Wanneer u klaar bent met het invoeren van details op het tabblad Geavanceerde instellingen , kunt u desgewenst Volgende selecteren : Schijfversleutelingssleutels om details in te voeren over het beheren van uw eigen versleutelingssleutels. Als u uw eigen versleutelingssleutels niet wilt beheren, selecteert u Beoordelen en maken.
Notitie
U kunt niet schakelen tussen door Microsoft beheerde sleutels en door de klant beheerde sleutels nadat u het bestandssysteem hebt gemaakt.

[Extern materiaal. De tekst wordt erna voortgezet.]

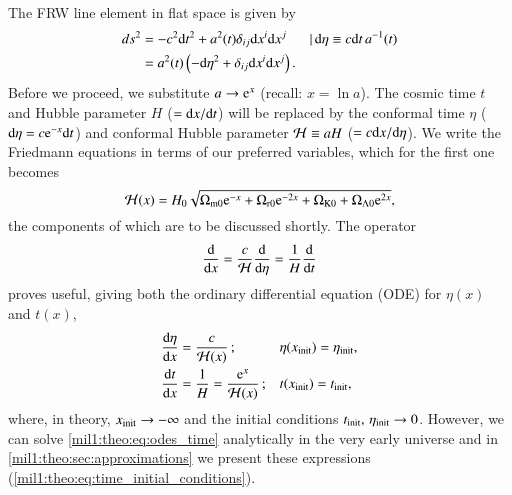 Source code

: 

The FRW line element in flat space is given by
\begin{equation}\label{mil1:theo:eq:FRW}
    \begin{split}
        d s^2 &= -c^2\diff t^2 + a^2(t) \delta_{ij} \diff x^i \diff x^j && |\, \diff \eta \equiv c\diff t\, a^{-1}(t) \\%
                &= a^2(t) \left( -\diff \eta^2 + \delta_{ij} \diff x^i \diff x^j \right).
    \end{split}
\end{equation}
Before we proceed, we substitute $a\to \mathrm{e}^x$ (recall: $x=\ln{a}$). The cosmic time $t$ and Hubble parameter $H$ ($=\mathrm{d} x/\mathrm{d} t$) will be replaced by the conformal time $\eta$ ($\mathrm{d} \eta = c\mathrm{e}^{-x}\mathrm{d} t$) and conformal Hubble parameter $\mathcal{H}\equiv aH$ ($=c\mathrm{d} x/\mathrm{d} \eta$). We write the Friedmann equations in terms of our preferred variables, which for the first one becomes
\begin{equation}\label{mil1:theo:eq:Hp_of_x}
    \mathcal{H}(x) = H_0 \sqrt{\Omega_{\mathrm{m}0} \mathrm{e}^{-x} + \Omega_{\mathrm{r}0} \mathrm{e}^{-2x}  + \Omega_{\mathrm{K}0} + \Omega_{\mathrm{\Lambda}0} \mathrm{e}^{2x}},
\end{equation}
the components of which are to be discussed shortly. The operator 
\begin{equation}
    \dv{}{x} = \frac{c}{\mathcal{H}} \dv{}{\eta} = \frac{1}{H} \dv{}{t}
\end{equation}
proves useful, giving both the ordinary differential equation (ODE) for $\eta(x)$ and $t(x)$,
\begin{subequations}\label{mil1:theo:eq:odes_time}
    \begin{align}
        \dv{\eta}{x} &= \frac{c}{\mathcal{H}(x)}\,; &&  \eta(x_\mathrm{init}) = \eta_\mathrm{init} ,\label{mi1:theo:eq:ode_eta_of_x}\\
        \dv{t}{x} &= \frac{1}{H} = \frac{\mathrm{e}^x}{\mathcal{H}(x)}\,; && t(x_\mathrm{init}) = t_\mathrm{init},\label{mi1:theo:eq:ode_t_of_x}
    \end{align}
\end{subequations}
where, in theory, $x_\mathrm{init}\to -\infty$ and the initial conditions $t_\mathrm{init},\, \eta_\mathrm{init} \to 0$. However, we can solve \cref{mil1:theo:eq:odes_time} analytically in the very early universe and in \cref{mil1:theo:sec:approximations} we present these expressions (\cref{mil1:theo:eq:time_initial_conditions}).

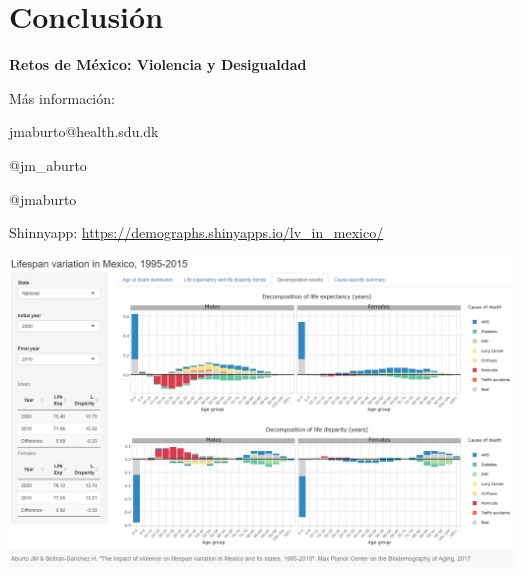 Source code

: \documentclass[xcolor={dvipsnames}]{beamer}
\begin{document}

\section{Conclusi\'on}
\begin{frame}
 \begin{center}
	\begin{center}
	\huge{ \textbf{Retos de M\'exico: Violencia y Desigualdad}}
	\end{center}
	
	\bigskip
	\bigskip
M\'as informaci\'on:

jmaburto@health.sdu.dk 

\faTwitter \quad  @jm\_aburto 

\faGithub \quad @jmaburto 

Shinnyapp: \url{https://demographs.shinyapps.io/lv_in_mexico/}


\includegraphics[scale=0.1]{Figures/Shinnyapp_fig} \\   

 

\end{center}
 
 

\end{frame}
\end{document}
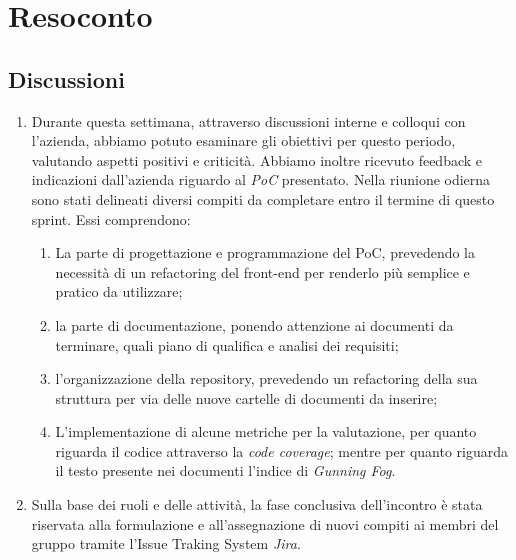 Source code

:\section{Resoconto} \label{sec:resoconto}
\subsection{Discussioni} \label{subsec:resdiscussione}
\begin{enumerate}
    \item Durante questa settimana, attraverso discussioni interne e colloqui con l'azienda, abbiamo potuto esaminare gli obiettivi per questo periodo, valutando aspetti positivi e criticità. Abbiamo inoltre ricevuto feedback e indicazioni dall'azienda riguardo al \emph{PoC} presentato. Nella riunione odierna sono stati delineati diversi compiti da completare entro il termine di questo sprint. Essi comprendono: 
    \begin{enumerate}
        \item La parte di progettazione e programmazione del PoC, prevedendo la necessità di un refactoring del front-end per renderlo più semplice e pratico da utilizzare; 
        \item la parte di documentazione, ponendo attenzione ai documenti da terminare, quali piano di qualifica e analisi dei requisiti;
        \item l'organizzazione della repository, prevedendo un refactoring della sua struttura per via delle nuove cartelle di documenti da inserire;
        \item L'implementazione di alcune metriche per la valutazione, per quanto riguarda il codice attraverso la \emph{code coverage}; mentre per quanto riguarda il testo presente nei documenti l'indice di \emph{Gunning Fog}. 
     \end{enumerate}

    \item Sulla base dei ruoli e delle attività, la fase conclusiva dell'incontro è stata riservata alla formulazione e all'assegnazione di nuovi compiti ai membri del gruppo tramite l'Issue Traking System \emph{Jira}.

\end{enumerate}


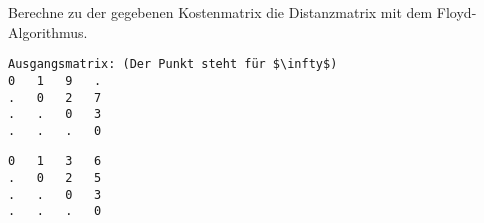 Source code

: ﻿\question[4]
Berechne zu der gegebenen Kostenmatrix die Distanzmatrix
mit dem Floyd-Algorithmus.

\begin{lstlisting}
Ausgangsmatrix: (Der Punkt steht für $\infty$)
0   1   9   .
.   0   2   7
.   .   0   3
.   .   .   0
\end{lstlisting}

\begin{solutionbox}{6cm}
\begin{lstlisting}
0   1   3   6
.   0   2   5
.   .   0   3
.   .   .   0
\end{lstlisting}
\end{solutionbox}
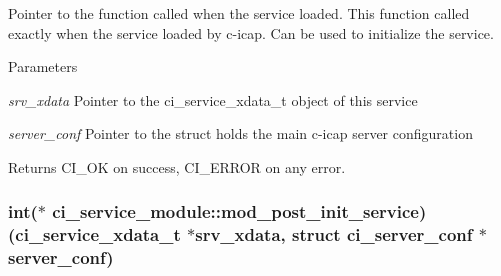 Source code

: Pointer to the function called when the service loaded. This function called exactly when the service loaded by c-\/icap. Can be used to initialize the service. 
\begin{DoxyParams}{Parameters}
\item[{\em srv\_\-xdata}]Pointer to the ci\_\-service\_\-xdata\_\-t object of this service \item[{\em server\_\-conf}]Pointer to the struct holds the main c-\/icap server configuration \end{DoxyParams}
\begin{DoxyReturn}{Returns}
CI\_\-OK on success, CI\_\-ERROR on any error. 
\end{DoxyReturn}
\hypertarget{structci__service__module_a3975fa968c80e30d77f3f1bac100e9e1}{
\subsubsection[{mod\_\-post\_\-init\_\-service}]{\setlength{\rightskip}{0pt plus 5cm}int($\ast$ {\bf ci\_\-service\_\-module::mod\_\-post\_\-init\_\-service})({\bf ci\_\-service\_\-xdata\_\-t} $\ast$srv\_\-xdata, struct {\bf ci\_\-server\_\-conf} $\ast$server\_\-conf)}}
\label{structci__service__module_a3975fa968c80e30d77f3f1bac100e9e1}


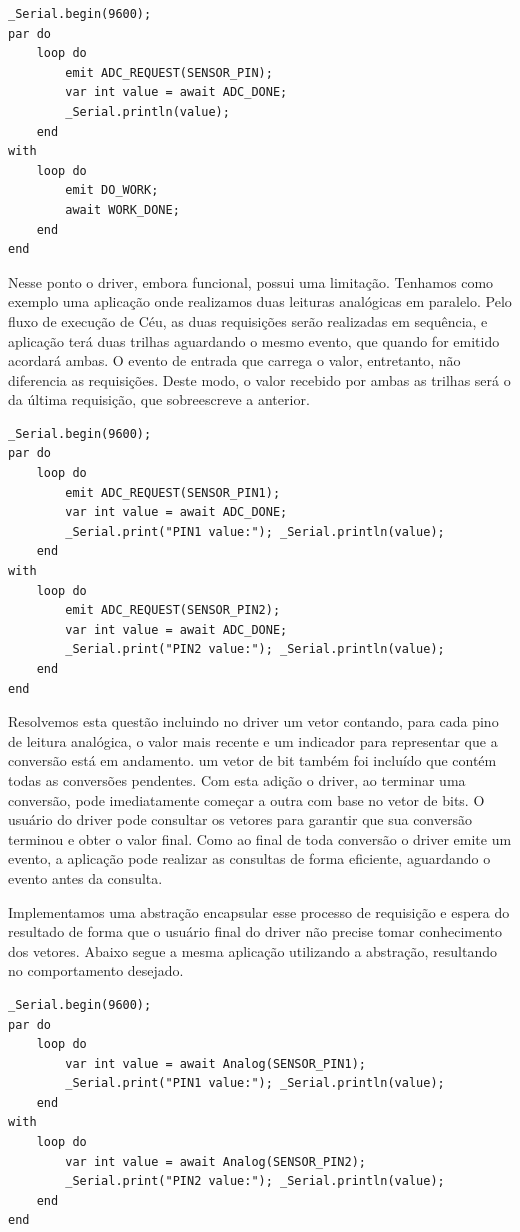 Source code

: \documentclass[11pt]{article}
\begin{document}
\begin{lstlisting}[style=CStyle,label=analogceu,caption=Aplicação utilizando driver em Céu]
_Serial.begin(9600);
par do
    loop do
        emit ADC_REQUEST(SENSOR_PIN);
        var int value = await ADC_DONE;
        _Serial.println(value);
    end
with
    loop do
        emit DO_WORK;
        await WORK_DONE;
    end
end
\end{lstlisting}
\par Nesse ponto o driver, embora funcional, possui uma limitação. Tenhamos como exemplo uma aplicação onde realizamos duas leituras analógicas em paralelo. Pelo fluxo de execução de Céu, as duas requisições serão realizadas em sequência, e aplicação terá duas trilhas aguardando o mesmo evento, que quando for emitido acordará ambas. O evento de entrada que carrega o valor, entretanto, não diferencia as requisições. Deste modo, o valor recebido por ambas as trilhas será o da última requisição, que sobreescreve a anterior.
\begin{lstlisting}[style=CStyle,label=analogceutwo1,caption=Duas leituras analógicas concorrentes não suportadas]
_Serial.begin(9600);
par do
    loop do
        emit ADC_REQUEST(SENSOR_PIN1);
        var int value = await ADC_DONE;
        _Serial.print("PIN1 value:"); _Serial.println(value);
    end
with
    loop do
        emit ADC_REQUEST(SENSOR_PIN2);
        var int value = await ADC_DONE;
        _Serial.print("PIN2 value:"); _Serial.println(value);
    end
end
\end{lstlisting}
\par Resolvemos esta questão incluindo no driver um vetor contando, para cada pino de leitura analógica, o valor mais recente e um indicador para representar que a conversão está em andamento. um vetor de bit também foi incluído que contém todas as conversões pendentes. Com esta adição o driver, ao terminar uma conversão, pode imediatamente começar a outra com base no vetor de bits. O usuário do driver pode consultar os vetores para garantir que sua conversão terminou e obter o valor final. Como ao final de toda conversão o driver emite um evento, a aplicação pode realizar as consultas de forma eficiente, aguardando o evento antes da consulta. 
\par Implementamos uma abstração encapsular esse processo de requisição e espera do resultado de forma que o usuário final do driver não precise tomar conhecimento dos vetores. Abaixo segue a mesma aplicação utilizando a abstração, resultando no comportamento desejado.
\begin{lstlisting}[style=CStyle,label=analogceutwo2,caption=Duas leituras analógicas concorrentes utilizando a abstração]
_Serial.begin(9600);
par do
    loop do
        var int value = await Analog(SENSOR_PIN1);
        _Serial.print("PIN1 value:"); _Serial.println(value);
    end
with
    loop do
        var int value = await Analog(SENSOR_PIN2);
        _Serial.print("PIN2 value:"); _Serial.println(value);
    end
end
\end{lstlisting}
\end{document}
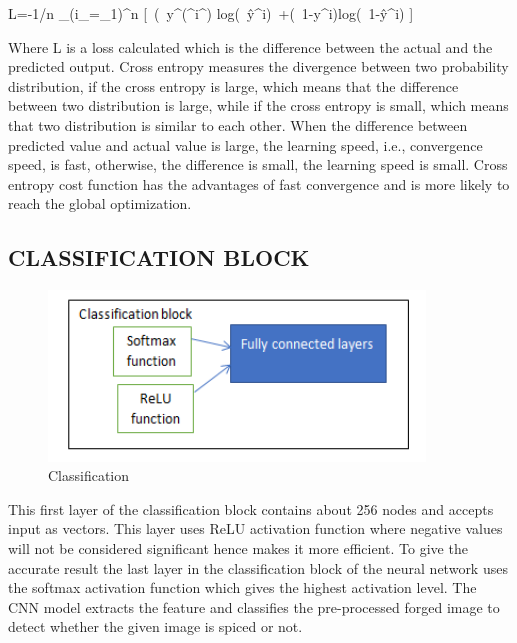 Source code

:        L=-1/n \Sigma_(i_=_1)^n [\ (\ y^(^i^)  log(\ \^y^i)\ +(\ 1-y^i)log(\ 1-\^y^i) ]\

Where L is a loss calculated which is the difference between the actual and the predicted output. 
Cross entropy measures the divergence between two probability distribution, if the cross entropy is large, which means that the difference between two distribution is large, while if the cross entropy is small, which means that two distribution is similar to each other. When the difference between predicted value and actual value is large, the learning speed, i.e., convergence speed, is fast, otherwise, the difference is small, the learning speed is small. Cross entropy cost function has the advantages of fast convergence and is more likely to reach the global optimization. 

\subsection{CLASSIFICATION BLOCK}
\begin{figure}[htp]
\centering
\includegraphics[scale=0.5,width=10cm]{Figures/soft.PNG}
\caption{Classification}
\label{fig:universe}
\end{figure}
This first layer of the classification block contains about 256 nodes and accepts input as vectors. This layer uses ReLU activation function where negative values will not be considered significant hence makes it more efficient. To give the accurate result the last layer in the classification block of the neural network uses the softmax activation function which gives the highest activation level. The CNN model extracts the feature and classifies the pre-processed forged image to detect whether the given image is spiced or not.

Tabblad Schijfversleutelingssleutels
U kunt desgewenst de versleutelingssleutels beheren die worden gebruikt voor uw Azure Managed Lustre-bestandssysteemopslag door uw Azure Key Vault-gegevens op te geven op het tabblad Schijfversleutelingssleutels . De sleutelkluis moet zich in dezelfde regio en in hetzelfde abonnement bevinden als de cache. U kunt niet schakelen tussen door Microsoft beheerde sleutels en door de klant beheerde sleutels nadat u het bestandssysteem hebt gemaakt.
In deze module slaan we het tabblad Schijfversleutelingssleutels over en gebruiken we door Microsoft beheerde sleutels voor versleuteling. Zie Door de klant beheerde versleutelingssleutels gebruiken met Azure Managed Lustre voor meer informatie over door de klant beheerde sleutels.
Tabblad Beoordelen en maken
Wanneer u naar het tabblad Controleren en maken navigeert, wordt in Azure validatie uitgevoerd op de instellingen van het bestandssysteem van Azure Managed Lustre. Als de validatie is geslaagd, kunt u doorgaan met het maken van het bestandssysteem.
Als de validatie mislukt, geeft de portal aan welke instellingen moeten worden gewijzigd.
In de volgende afbeelding ziet u het tabblad Controleren en maken voordat u een nieuw bestandssysteem maakt:
Selecteer Maken om de implementatie van het Azure Managed Lustre-bestandssysteem te starten.